1984 film by Richard Lester

Finders Keepers is a 1984 American comedy film directed by Richard Lester, and starring Michael O'Keefe, Beverly D'Angelo, Brian Dennehy, Louis Gossett Jr. and Jim Carrey. It was adapted from Charles Dennis' 1974 novel The Next-to-Last Train Ride. The film opened on May 18, 1984, earning $865,207 during its first weekend in 753 theaters.

==Plot==
In 1973, Georgiana Latimer schemes with her lover, Josef Sirola, to steal five million dollars in cash from her father's safe. As Georgiana pretends to be a widow in mourning, she and Josef hide the loot in a coffin and plan to transport it by train to New York.

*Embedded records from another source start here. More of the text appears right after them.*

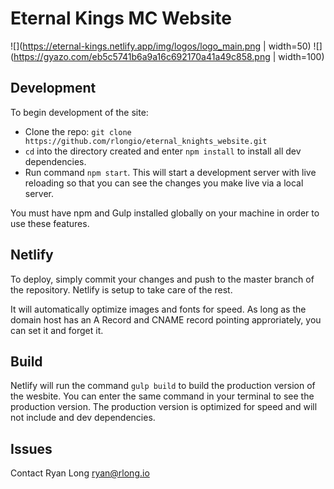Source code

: # Eternal Kings MC Website

![](https://eternal-kings.netlify.app/img/logos/logo_main.png | width=50)
![](https://gyazo.com/eb5c5741b6a9a16c692170a41a49c858.png | width=100)

## Development

To begin development of the site:

- Clone the repo: `git clone https://github.com/rlongio/eternal_knights_website.git`
- `cd` into the directory created and enter `npm install` to install all dev dependencies.
- Run command `npm start`. This will start a development server with live reloading so that you can see the changes you make live via a local server.

You must have npm and Gulp installed globally on your machine in order to use these features.

## Netlify

To deploy, simply commit your changes and push to the master branch of the repository. Netlify is setup to take care of the rest.

It will automatically optimize images and fonts for speed. As long as the domain host has an A Record and CNAME record pointing approriately, you can set it and forget it.

## Build

Netlify will run the command `gulp build` to build the production version of the wesbite. You can enter the same command in your terminal to see the production version. The production version is optimized for speed and will not include and dev dependencies.

## Issues

Contact Ryan Long <ryan@rlong.io>
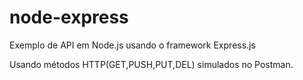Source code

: # node-express
 Exemplo de API em Node.js usando o framework Express.js

Usando métodos HTTP(GET,PUSH,PUT,DEL) simulados no Postman.
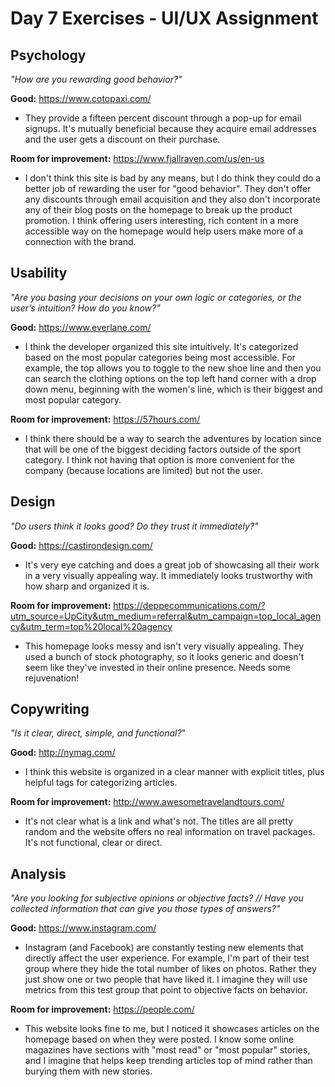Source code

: # Day 7 Exercises - UI/UX Assignment

## Psychology
_"How are you rewarding good behavior?"_

__Good:__ https://www.cotopaxi.com/
- They provide a fifteen percent discount through a pop-up for email signups. It's mutually beneficial because they acquire email addresses and the user gets a discount on their purchase.

__Room for improvement:__ https://www.fjallraven.com/us/en-us
- I don't think this site is bad by any means, but I do think they could do a better job of rewarding the user for "good behavior". They don't offer any discounts through email acquisition and they also don't incorporate any of their blog posts on the homepage to break up the product promotion. I think offering users interesting, rich content in a more accessible way on the homepage would help users make more of a connection with the brand.

## Usability
_"Are you basing your decisions on your own logic or categories, or the user’s intuition? How do you know?"_

__Good:__ https://www.everlane.com/
- I think the developer organized this site intuitively. It's categorized based on the most popular categories being most accessible. For example, the top allows you to toggle to the new shoe line and then you can search the clothing options on the top left hand corner with a drop down menu, beginning with the women's line, which is their biggest and most popular category.

__Room for improvement:__ https://57hours.com/
- I think there should be a way to search the adventures by location since that will be one of the biggest deciding factors outside of the sport category. I think not having that option is more convenient for the company (because locations are limited) but not the user.

## Design
_"Do users think it looks good? Do they trust it immediately?"_

__Good:__ https://castirondesign.com/
- It's very eye catching and does a great job of showcasing all their work in a very visually appealing way. It immediately looks trustworthy with how sharp and organized it is.

__Room for improvement:__ https://deppecommunications.com/?utm_source=UpCity&utm_medium=referral&utm_campaign=top_local_agency&utm_term=top%20local%20agency
- This homepage looks messy and isn't very visually appealing. They used a bunch of stock photography, so it looks generic and doesn't seem like they've invested in their online presence. Needs some rejuvenation!

## Copywriting
_"Is it clear, direct, simple, and functional?_"

__Good:__ http://nymag.com/
- I think this website is organized in a clear manner with explicit titles, plus helpful tags for categorizing articles.

__Room for improvement:__ http://www.awesometravelandtours.com/
- It's not clear what is a link and what's not. The titles are all pretty random and the website offers no real information on travel packages. It's not functional, clear or direct.

## Analysis
_"Are you looking for subjective opinions or objective facts? // Have you collected information that can give you those types of answers?"_

__Good:__ https://www.instagram.com/
- Instagram (and Facebook) are constantly testing new elements that directly affect the user experience. For example, I'm part of their test group where they hide the total number of likes on photos. Rather they just show one or two people that have liked it. I imagine they will use metrics from this test group that point to objective facts on behavior.

__Room for improvement:__ https://people.com/
- This website looks fine to me, but I noticed it showcases articles on the homepage based on when they were posted. I know some online magazines have sections with "most read" or "most popular" stories, and I imagine that helps keep trending articles top of mind rather than burying them with new stories.
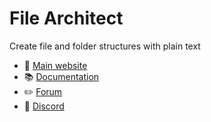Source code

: # File Architect

Create file and folder structures with plain text

- 🚀 [Main website](https://filearchitect.app)  
- 📚 [Documentation](https://filearchitect.com/docs)  
- ✏️ [Forum](https://filearchitect.userjot.com/)
- 💬 [Discord](https://discord.gg/H7DEkuAV)
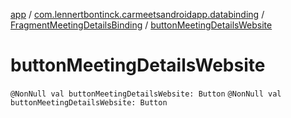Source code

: [app](../../index.md) / [com.lennertbontinck.carmeetsandroidapp.databinding](../index.md) / [FragmentMeetingDetailsBinding](index.md) / [buttonMeetingDetailsWebsite](./button-meeting-details-website.md)

# buttonMeetingDetailsWebsite

`@NonNull val buttonMeetingDetailsWebsite: Button`
`@NonNull val buttonMeetingDetailsWebsite: Button`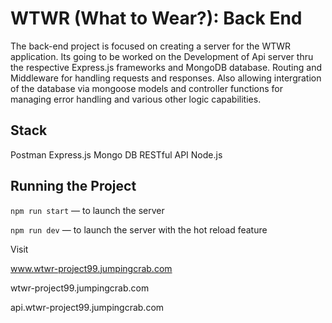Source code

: # WTWR (What to Wear?): Back End

The back-end project is focused on creating a server for the WTWR application. Its going to be worked on the Development of Api server thru the respective Express.js frameworks and MongoDB database. Routing and Middleware for handling requests and responses. Also allowing intergration of the database via mongoose models and controller functions for managing error handling and various other logic capabilities.

## Stack

Postman
Express.js
Mongo DB
RESTful API
Node.js

## Running the Project

`npm run start` — to launch the server

`npm run dev` — to launch the server with the hot reload feature

Visit

www.wtwr-project99.jumpingcrab.com

wtwr-project99.jumpingcrab.com

api.wtwr-project99.jumpingcrab.com
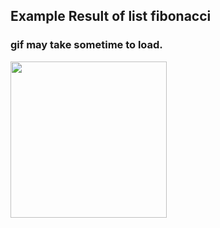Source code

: ## Example Result of list fibonacci

### gif may take sometime to load.

<img src="result.gif" width="250"/>
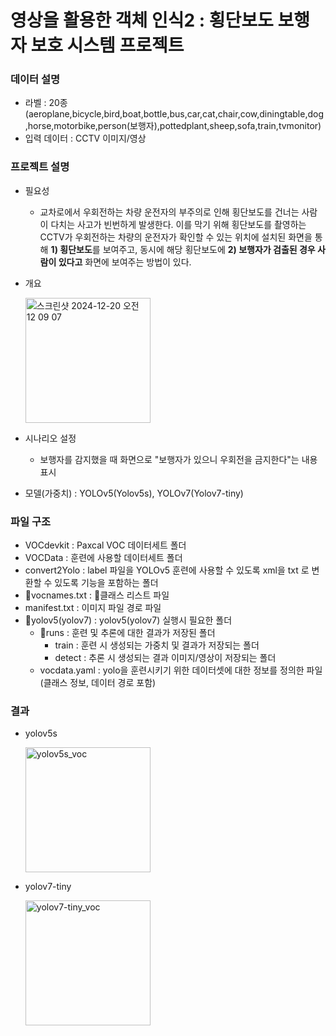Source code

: # 영상을 활용한 객체 인식2 : 횡단보도 보행자 보호 시스템 프로젝트
### 데이터 설명
- 라벨 : 20종(aeroplane,bicycle,bird,boat,bottle,bus,car,cat,chair,cow,diningtable,dog,horse,motorbike,person(보행자),pottedplant,sheep,sofa,train,tvmonitor)
- 입력 데이터 : CCTV 이미지/영상

### 프로젝트 설명
- 필요성 
    - 교차로에서 우회전하는 차량 운전자의 부주의로 인해 횡단보도를 건너는 사람이 다치는 사고가 빈번하게 발생한다. 이를 막기 위해 횡단보도를 촬영하는 CCTV가 우회전하는 차량의 운전자가 확인할 수 있는 위치에 설치된 화면을 통해 **1) 횡단보도**를 보여주고, 동시에 해당 횡단보도에 **2) 보행자가 검출된 경우 사람이 있다고** 화면에 보여주는 방법이 있다.
- 개요

    <img width="200" alt="스크린샷 2024-12-20 오전 12 09 07" src="https://github.com/user-attachments/assets/75ac88c8-9c84-4560-8347-1abb5d58d9eb" />

- 시나리오 설정 
    - 보행자를 감지했을 때 화면으로 "보행자가 있으니 우회전을 금지한다"는 내용 표시
- 모델(가중치) : YOLOv5(Yolov5s), YOLOv7(Yolov7-tiny)

### 파일 구조
- VOCdevkit : Paxcal VOC 데이터세트 폴더
- VOCData :  훈련에 사용할 데이터세트 폴더
- convert2Yolo : label 파일을 YOLOv5 훈련에 사용할 수 있도록 xml을 txt 로 변환할 수 있도록 기능을 포함하는 폴더
- vocnames.txt : 클래스 리스트 파일
- manifest.txt : 이미지 파일 경로 파일
- yolov5(yolov7) : yolov5(yolov7) 실행시 필요한 폴더
    - runs : 훈련 및 추론에 대한 결과가 저장된 폴더
        - train : 훈련 시 생성되는 가중치 및 결과가 저장되는 폴더
        - detect : 추론 시 생성되는 결과 이미지/영상이 저장되는 폴더
    - vocdata.yaml : yolo을 훈련시키기 위한 데이터셋에 대한 정보를 정의한 파일 (클래스 정보, 데이터 경로 포함)

### 결과
- yolov5s

    <img width="200" alt="yolov5s_voc" src="https://github.com/user-attachments/assets/dc45050c-434d-4b5c-8b55-3f65d31d86ce" />

- yolov7-tiny

    <img width="200" alt="yolov7-tiny_voc" src="https://github.com/user-attachments/assets/8bba13e5-0044-40d0-99a9-54973edf8787" />
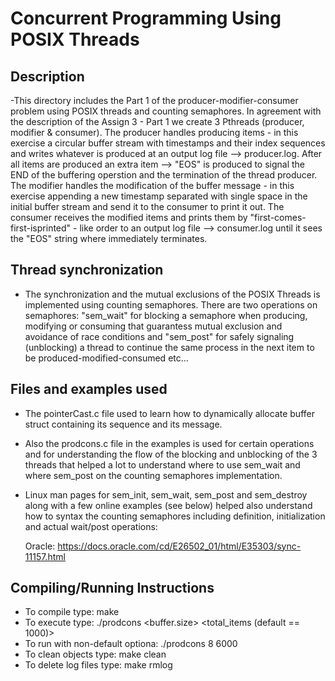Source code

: # Concurrent Programming Using POSIX Threads 

## Description
-This directory includes the Part 1 of the producer-modifier-consumer problem using POSIX
threads and counting semaphores. In agreement with the description of the Assign 3 -
Part 1 we create 3 Pthreads (producer, modifier & consumer). The producer handles
producing items - in this exercise a circular buffer stream with timestamps and their
index sequences and writes whatever is produced at an output log file --> producer.log.
After all items are produced an extra item --> "EOS" is produced to signal the END of the
buffering operstion and the termination of the thread producer. The modifier handles
the modification of the buffer message - in this exercise appending a new timestamp
separated with single space in the initial buffer stream and send it to the consumer to
print it out. The consumer receives the modified items and prints them by
"first-comes-first-isprinted" - like order to an output log file --> consumer.log until
it sees the "EOS" string where immediately terminates.

## Thread synchronization
- The synchronization and the mutual exclusions of the POSIX Threads is
implemented using counting semaphores. There are two operations on semaphores:
"sem_wait" for blocking a semaphore when producing, modifying or consuming
that guarantess mutual exclusion and avoidance of race conditions and
"sem_post" for safely signaling (unblocking) a thread to continue the same
process in the next item to be produced-modified-consumed etc...

## Files and examples used
- The pointerCast.c file used to learn how to dynamically allocate buffer struct
  containing its sequence and its message.
- Also the prodcons.c file in the examples is used for certain operations and
  for understanding the flow of the blocking and unblocking of the 3 threads
  that helped a lot to understand where to use sem_wait and where sem_post on
  the counting semaphores implementation.
- Linux man pages for sem_init, sem_wait, sem_post and sem_destroy along with a
  few online examples (see below) helped also understand how to syntax the counting
  semaphores including definition, initialization and actual wait/post
  operations:

  Oracle: https://docs.oracle.com/cd/E26502_01/html/E35303/sync-11157.html

## Compiling/Running Instructions
- To compile type: make
- To execute type: ./prodcons <buffer.size> <total_items (default == 1000)>
- To run with non-default optiona: ./prodcons 8 6000
- To clean objects type: make clean
- To delete log files type: make rmlog
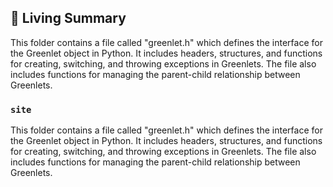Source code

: 

<!-- Living README Summary -->
## 🌳 Living Summary

This folder contains a file called "greenlet.h" which defines the interface for the Greenlet object in Python. It includes headers, structures, and functions for creating, switching, and throwing exceptions in Greenlets. The file also includes functions for managing the parent-child relationship between Greenlets.


### `site`

This folder contains a file called "greenlet.h" which defines the interface for the Greenlet object in Python. It includes headers, structures, and functions for creating, switching, and throwing exceptions in Greenlets. The file also includes functions for managing the parent-child relationship between Greenlets.

<!-- Living README Summary -->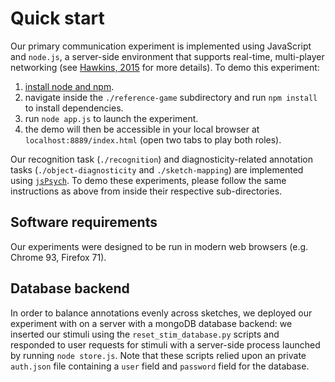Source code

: # Quick start

Our primary communication experiment is implemented using JavaScript and `node.js`, a server-side environment that supports real-time, multi-player networking (see [Hawkins, 2015](https://link.springer.com/article/10.3758/s13428-014-0515-6) for more details). To demo this experiment:

1. [install node and npm](https://nodejs.org/en/). 
2. navigate inside the `./reference-game` subdirectory and run `npm install` to install dependencies.
3. run `node app.js` to launch the experiment.
4. the demo will then be accessible in your local browser at `localhost:8889/index.html` (open two tabs to play both roles). 

Our recognition task (`./recognition`) and diagnosticity-related annotation tasks (`./object-diagnosticity` and `./sketch-mapping`) are implemented using [`jsPsych`](https://www.jspsych.org/). To demo these experiments, please follow the same instructions as above from inside their respective sub-directories. 

## Software requirements

Our experiments were designed to be run in modern web browsers (e.g. Chrome 93, Firefox 71). 

## Database backend

In order to balance annotations evenly across sketches, we deployed our experiment with on a server with a mongoDB database backend: we inserted our stimuli using the `reset_stim_database.py` scripts and responded to user requests for stimuli with a server-side process launched by running `node store.js`. Note that these scripts relied upon an private `auth.json` file containing a `user` field and `password` field for the database. 

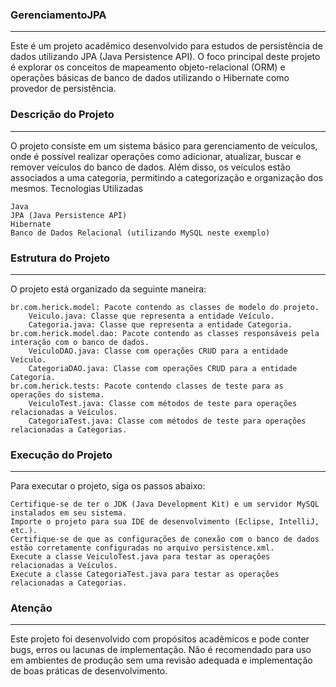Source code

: ### GerenciamentoJPA
___________________________________________

Este é um projeto acadêmico desenvolvido para estudos de persistência de dados utilizando JPA (Java Persistence API). O foco principal deste projeto é explorar os conceitos de mapeamento objeto-relacional (ORM) e operações básicas de banco de dados utilizando o Hibernate como provedor de persistência.

### Descrição do Projeto
_________________________________________

O projeto consiste em um sistema básico para gerenciamento de veículos, onde é possível realizar operações como adicionar, atualizar, buscar e remover veículos do banco de dados. Além disso, os veículos estão associados a uma categoria, permitindo a categorização e organização dos mesmos.
Tecnologias Utilizadas

    Java
    JPA (Java Persistence API)
    Hibernate
    Banco de Dados Relacional (utilizando MySQL neste exemplo)

### Estrutura do Projeto
_____________________________________________

O projeto está organizado da seguinte maneira:

    br.com.herick.model: Pacote contendo as classes de modelo do projeto.
        Veiculo.java: Classe que representa a entidade Veículo.
        Categoria.java: Classe que representa a entidade Categoria.
    br.com.herick.model.dao: Pacote contendo as classes responsáveis pela interação com o banco de dados.
        VeiculoDAO.java: Classe com operações CRUD para a entidade Veículo.
        CategoriaDAO.java: Classe com operações CRUD para a entidade Categoria.
    br.com.herick.tests: Pacote contendo classes de teste para as operações do sistema.
        VeiculoTest.java: Classe com métodos de teste para operações relacionadas a Veículos.
        CategoriaTest.java: Classe com métodos de teste para operações relacionadas a Categorias.

### Execução do Projeto
___________________________________________________

Para executar o projeto, siga os passos abaixo:

    Certifique-se de ter o JDK (Java Development Kit) e um servidor MySQL instalados em seu sistema.
    Importe o projeto para sua IDE de desenvolvimento (Eclipse, IntelliJ, etc.).
    Certifique-se de que as configurações de conexão com o banco de dados estão corretamente configuradas no arquivo persistence.xml.
    Execute a classe VeiculoTest.java para testar as operações relacionadas a Veículos.
    Execute a classe CategoriaTest.java para testar as operações relacionadas a Categorias.

### Atenção
____________________________________________________

Este projeto foi desenvolvido com propósitos acadêmicos e pode conter bugs, erros ou lacunas de implementação. Não é recomendado para uso em ambientes de produção sem uma revisão adequada e implementação de boas práticas de desenvolvimento.
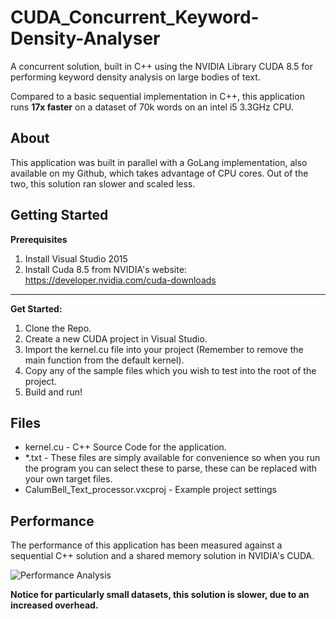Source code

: # CUDA_Concurrent_Keyword-Density-Analyser
A concurrent solution, built in C++ using the NVIDIA Library CUDA 8.5 for performing keyword density analysis on large bodies of text.

Compared to a basic sequential implementation in C++, this application runs **17x faster** on a dataset of 70k words on an intel i5 3.3GHz CPU.

## About

This application was built in parallel with a GoLang implementation, also available on my Github, which takes advantage of CPU cores. Out of the two, this solution ran slower and scaled less.

## Getting Started

**Prerequisites**

1. Install Visual Studio 2015
2. Install Cuda 8.5 from NVIDIA's website: https://developer.nvidia.com/cuda-downloads 

----------

**Get Started:**

1. Clone the Repo.
2. Create a new CUDA project in Visual Studio.
3. Import the kernel.cu file into your project (Remember to remove the main function from the default kernel).
4. Copy any of the sample files which you wish to test into the root of the project.
5. Build and run!

## Files

 - kernel.cu - C++ Source Code for the application.
 - *.txt - These files are simply available for convenience so when you run the program you can select these to parse, these can be replaced with your own target files.
 - CalumBell_Text_processor.vxcproj - Example project settings

## Performance
The performance of this application has been measured against a sequential C++ solution and a shared memory solution in NVIDIA's CUDA.

![Performance Analysis](https://i.imgur.com/xddRvbN.png)

**Notice for particularly small datasets, this solution is slower, due to an increased overhead.**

Elsewhere, young Michael Rangeloff is on the run from the irate women's roller derby team that he manages. Michael escapes by disguising himself in a U.S. Army uniform at the Oakland, California, train station, where two military officials assume he is accompanying the coffin. Meanwhile, Georgiana and Sirola have noticed Michael and follow him.

On board, Michael becomes friendly with scatterbrained actress, Standish Logan, and soon discovers the coffin contains millions of dollars. During a stop in Reno, Nevada, Michael telephones his friend, Century Milestone, an experienced conman, who later boards the train dressed as a minister. Meanwhile, the conductor makes an unplanned stop in High River, Nebraska, to deliver the deceased hero to his hometown. Michael and Century get off the train with the coffin, along with Standish, who plays the role of Biddlecoff's widow.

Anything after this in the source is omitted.